News

Union members call on Mancunians to fight for ‘Great British’ Post Office

Union members are calling on Mancunians to sign a 20-foot postcard in protest of the Post Office being sold off to private firms.

The postcard, which is hanging on the side of a double-decker bus on Piccadilly Gardens, carries a message from former Business Secretary Sajid Javid asking the government to ‘protect the heart of the high street’.

Members from the Communication Workers Union say that government plans to move up to 85 more branches into WHSmith stores will kill the Post Office as we know it.

“The Post Office is in crisis, the government is secretly closing it down and what we’re trying to do today is to highlight to the people of Greater Manchester that it is under threat,” CWU Officer Andy Furey told MM.

“They’re stripping costs, attacking pension schemes and our members are suffering as a consequence of the lack of investment and the uncertainty that was brought about by the privatisation of Royal Mail.”

The plans to move the branches include some of the 39 directly-run Crown branches which the Post Office announced it would franchise earlier this year.

Post Office bosses say high property costs and changing customer habits mean that the organisation must join up with private companies to survive.

“The coalition government privatised the Royal Mail and kept the Post office in the public sector but is now starving it of investment,” said Furey.

“We want to highlight to the public what is happening because they just don’t know. It’s happening right under their nose and they don’t realise.

“Jobs are going, services will get worse and the only ones who will suffer is the public.

“They’re looking to put Crown post offices into the backs of WH Smiths, it is blatant privatisation.”

Last week, it was also revealed that almost 3,500 Post Office workers are being forced to take a cut to pension benefits as the government tries to save cash.

Union members say that the move from a final salary pension scheme to a ‘defined contribution scheme’ could cut a worker’s retirement pay-out by 30%.

“Small businesses rely on the Post Office and so do elderly people, disabled people and young mothers,” said Furey.

“I’ts there for all of society and it’s part of the fabric of the high street.

“The attacks on the terms and conditions of directly employed people, and the postmasters who are self-employed, are absolutely outrageous.  

“Post masters are handing back their keys and essentially saying they can’t make a living out of it.

“If we’re not careful we will lose the great British Post Office of our high streets.”

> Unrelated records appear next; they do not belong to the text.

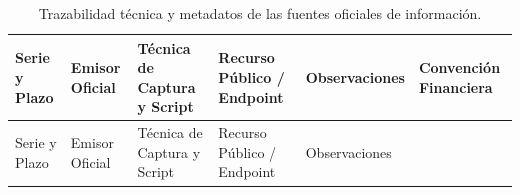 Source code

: \documentclass[
  10pt,
  letterpaper,
  DIV=11,
  numbers=noendperiod]{scrartcl}
\begin{document}
\begin{longtable}[]{@{}
  >{\raggedright\arraybackslash}p{}
  >{\raggedright\arraybackslash}p{}
  >{\raggedright\arraybackslash}p{}
  >{\raggedright\arraybackslash}p{}
  >{\centering\arraybackslash}p{}
  >{\raggedright\arraybackslash}p{}@{}}
\caption{Trazabilidad técnica y metadatos de las fuentes oficiales de
información.}\label{tbl-trazabilidad-fuentes}\tabularnewline
\toprule\noalign{}
\begin{minipage}[b]{\linewidth}\raggedright
Serie y Plazo
\end{minipage} & \begin{minipage}[b]{\linewidth}\raggedright
Emisor Oficial
\end{minipage} & \begin{minipage}[b]{\linewidth}\raggedright
Técnica de Captura y Script
\end{minipage} & \begin{minipage}[b]{\linewidth}\raggedright
Recurso Público / Endpoint
\end{minipage} & \begin{minipage}[b]{\linewidth}\centering
Observaciones
\end{minipage} & \begin{minipage}[b]{\linewidth}\raggedright
Convención Financiera
\end{minipage} \\
\midrule\noalign{}
\endfirsthead
\toprule\noalign{}
\begin{minipage}[b]{\linewidth}\raggedright
Serie y Plazo
\end{minipage} & \begin{minipage}[b]{\linewidth}\raggedright
Emisor Oficial
\end{minipage} & \begin{minipage}[b]{\linewidth}\raggedright
Técnica de Captura y Script
\end{minipage} & \begin{minipage}[b]{\linewidth}\raggedright
Recurso Público / Endpoint
\end{minipage} & \begin{minipage}[b]{\linewidth}\centering
Observaciones
\end{minipage} & \begin{minipage}[b]{\linewidth}\raggedright

\end{minipage}
\end{longtable}
\end{document}
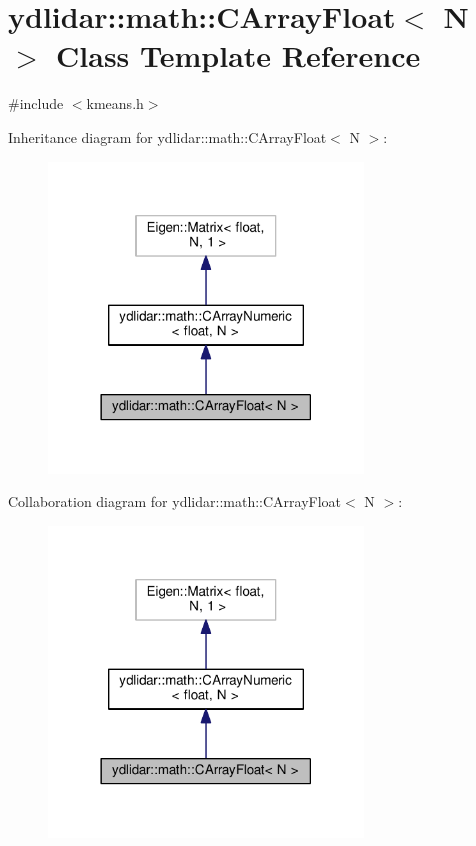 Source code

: \hypertarget{classydlidar_1_1math_1_1_c_array_float}{}\section{ydlidar\+:\+:math\+:\+:C\+Array\+Float$<$ N $>$ Class Template Reference}
\label{classydlidar_1_1math_1_1_c_array_float}


{\ttfamily \#include $<$kmeans.\+h$>$}



Inheritance diagram for ydlidar\+:\+:math\+:\+:C\+Array\+Float$<$ N $>$\+:\nopagebreak
\begin{figure}[H]
\begin{center}
\leavevmode
\includegraphics[width=237pt]{classydlidar_1_1math_1_1_c_array_float__inherit__graph}
\end{center}
\end{figure}


Collaboration diagram for ydlidar\+:\+:math\+:\+:C\+Array\+Float$<$ N $>$\+:\nopagebreak
\begin{figure}[H]
\begin{center}
\leavevmode
\includegraphics[width=237pt]{classydlidar_1_1math_1_1_c_array_float__coll__graph}
\end{center}
\end{figure}
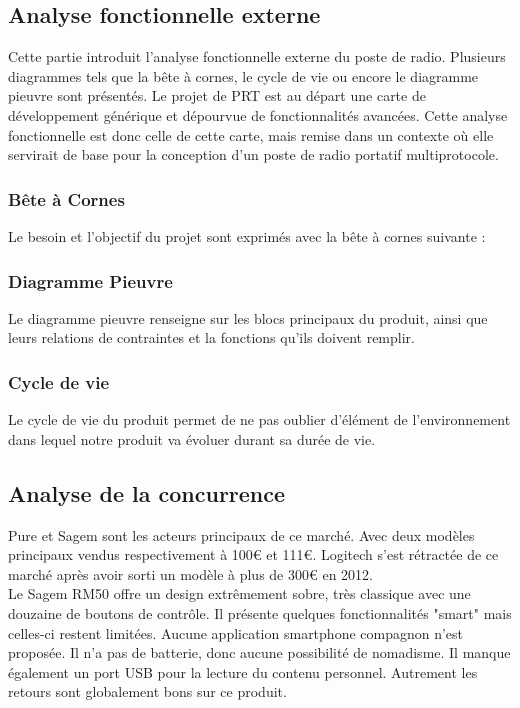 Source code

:     \subsection{Analyse fonctionnelle externe}
    	Cette partie introduit l'analyse fonctionnelle externe du poste de radio.
        Plusieurs diagrammes tels que la bête à cornes, le cycle de vie ou encore le diagramme pieuvre sont présentés.
        Le projet de PRT est au départ une carte de développement générique et dépourvue de fonctionnalités avancées. Cette analyse fonctionnelle est donc celle de cette carte, mais remise dans un contexte où elle servirait de base pour la conception d'un poste de radio portatif multiprotocole. 
    
    	\subsubsection{Bête à Cornes}
        Le besoin et l'objectif du projet sont exprimés avec la bête à cornes suivante :

        \subsubsection{Diagramme Pieuvre}
        	Le diagramme pieuvre renseigne sur les blocs principaux du produit, ainsi que leurs relations de contraintes et la fonctions qu'ils doivent remplir.
			
            
            \subsubsection{Cycle de vie}
        	Le cycle de vie du produit permet de ne pas oublier d'élément de l'environnement dans lequel notre produit va évoluer durant sa durée de vie.
            
    \subsection{Analyse de la concurrence}
    	Pure et Sagem sont les acteurs principaux de ce marché. Avec deux modèles principaux vendus respectivement à 100\euro{} et 111\euro{}.
        Logitech s'est rétractée de ce marché après avoir sorti un modèle à plus de 300\euro{} en 2012. 
\\Le Sagem RM50 offre un design extrêmement sobre, très classique avec une douzaine de boutons de contrôle.
Il présente quelques fonctionnalités "smart" mais celles-ci restent limitées. Aucune application smartphone compagnon n'est proposée.
Il n'a pas de batterie, donc aucune possibilité de nomadisme. Il manque également un port USB pour la lecture du contenu personnel.
Autrement les retours sont globalement bons sur ce produit.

The CWU has already stopped off at Edinburgh and Glasgow and will continue touring the UK with their postcard.

The group plan to get signatures in Birmingham, Cardiff and Bristol before heading to the capital on Friday.

“We’re going to City Hall in London to meet with Sadiq Khan, who’s supporting our campaign, and then on to Westminster to meet the new [Business] Minister Greg Clarke.”

“We’re going to present this 20-foot postcard, which already has thousands of signatures, and tell him that the Great British Public love a Great British Institution.”